● Work to complete
Work out how many lines in the data below include "cser", then reply with that number only.

(Plain-text document sources)
== Segment start ==
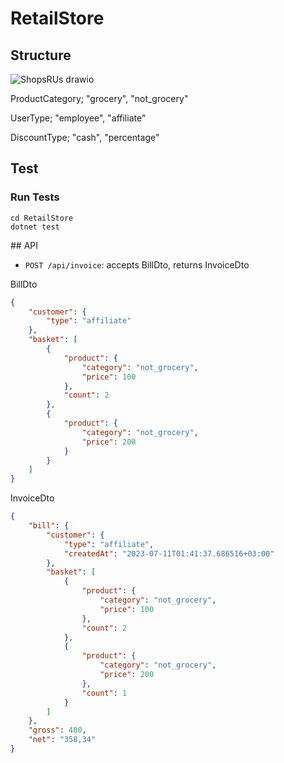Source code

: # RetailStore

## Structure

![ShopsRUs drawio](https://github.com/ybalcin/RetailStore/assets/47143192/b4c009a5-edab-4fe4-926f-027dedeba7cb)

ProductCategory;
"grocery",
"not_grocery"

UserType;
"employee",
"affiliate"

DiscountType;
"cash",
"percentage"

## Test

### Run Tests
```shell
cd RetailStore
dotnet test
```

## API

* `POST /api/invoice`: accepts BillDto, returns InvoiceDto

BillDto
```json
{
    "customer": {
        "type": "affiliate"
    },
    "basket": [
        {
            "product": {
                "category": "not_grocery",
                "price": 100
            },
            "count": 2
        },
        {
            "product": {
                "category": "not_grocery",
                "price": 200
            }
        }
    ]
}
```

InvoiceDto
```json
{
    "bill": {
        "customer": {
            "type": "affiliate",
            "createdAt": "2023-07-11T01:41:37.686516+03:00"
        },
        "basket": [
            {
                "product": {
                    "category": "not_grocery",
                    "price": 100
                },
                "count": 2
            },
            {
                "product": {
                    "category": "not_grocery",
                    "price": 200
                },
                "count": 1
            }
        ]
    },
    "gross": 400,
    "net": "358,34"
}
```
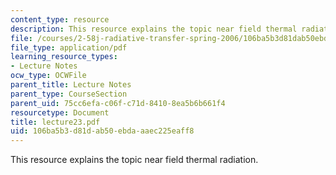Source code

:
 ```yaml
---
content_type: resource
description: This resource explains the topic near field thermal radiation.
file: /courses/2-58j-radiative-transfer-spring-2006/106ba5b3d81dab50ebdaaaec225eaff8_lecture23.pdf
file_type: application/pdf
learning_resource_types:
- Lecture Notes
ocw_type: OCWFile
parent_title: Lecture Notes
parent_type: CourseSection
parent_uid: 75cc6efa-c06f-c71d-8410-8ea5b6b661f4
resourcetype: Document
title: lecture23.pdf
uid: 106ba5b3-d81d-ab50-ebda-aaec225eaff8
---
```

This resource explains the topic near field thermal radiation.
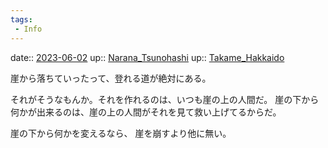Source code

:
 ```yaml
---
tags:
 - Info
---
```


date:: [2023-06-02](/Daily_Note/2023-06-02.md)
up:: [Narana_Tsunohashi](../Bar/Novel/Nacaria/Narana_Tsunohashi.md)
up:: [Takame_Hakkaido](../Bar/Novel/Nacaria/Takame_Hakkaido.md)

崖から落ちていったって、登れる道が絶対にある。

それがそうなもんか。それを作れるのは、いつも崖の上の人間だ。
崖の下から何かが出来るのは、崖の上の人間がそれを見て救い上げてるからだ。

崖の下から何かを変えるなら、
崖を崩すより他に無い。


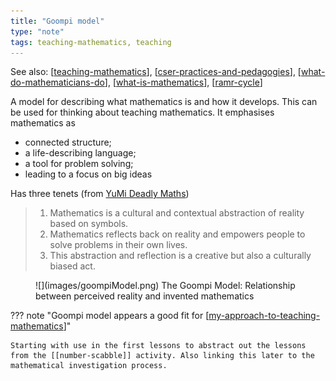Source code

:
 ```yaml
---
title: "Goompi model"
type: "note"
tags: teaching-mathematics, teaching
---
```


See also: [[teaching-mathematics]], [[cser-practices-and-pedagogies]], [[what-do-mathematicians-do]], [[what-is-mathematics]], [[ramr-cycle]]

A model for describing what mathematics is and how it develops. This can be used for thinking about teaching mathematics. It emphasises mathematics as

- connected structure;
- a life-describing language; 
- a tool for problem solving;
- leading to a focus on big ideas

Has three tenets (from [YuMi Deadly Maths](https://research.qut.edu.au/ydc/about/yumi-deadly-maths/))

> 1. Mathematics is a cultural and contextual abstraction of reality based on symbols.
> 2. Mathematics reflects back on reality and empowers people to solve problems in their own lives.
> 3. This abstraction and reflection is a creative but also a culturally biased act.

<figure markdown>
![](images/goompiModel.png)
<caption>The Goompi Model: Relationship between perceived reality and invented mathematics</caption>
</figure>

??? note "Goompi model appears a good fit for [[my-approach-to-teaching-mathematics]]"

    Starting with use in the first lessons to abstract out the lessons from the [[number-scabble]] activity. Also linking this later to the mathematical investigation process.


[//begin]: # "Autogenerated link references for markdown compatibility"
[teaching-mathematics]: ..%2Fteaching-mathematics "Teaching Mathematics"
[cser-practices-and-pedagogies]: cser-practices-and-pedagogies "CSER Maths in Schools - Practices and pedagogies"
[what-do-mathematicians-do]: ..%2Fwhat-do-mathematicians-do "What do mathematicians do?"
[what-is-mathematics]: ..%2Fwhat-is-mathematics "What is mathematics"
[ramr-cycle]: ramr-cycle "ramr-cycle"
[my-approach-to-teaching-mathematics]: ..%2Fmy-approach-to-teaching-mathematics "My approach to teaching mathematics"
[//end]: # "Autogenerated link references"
== Segment end ==
● Exercise solution
2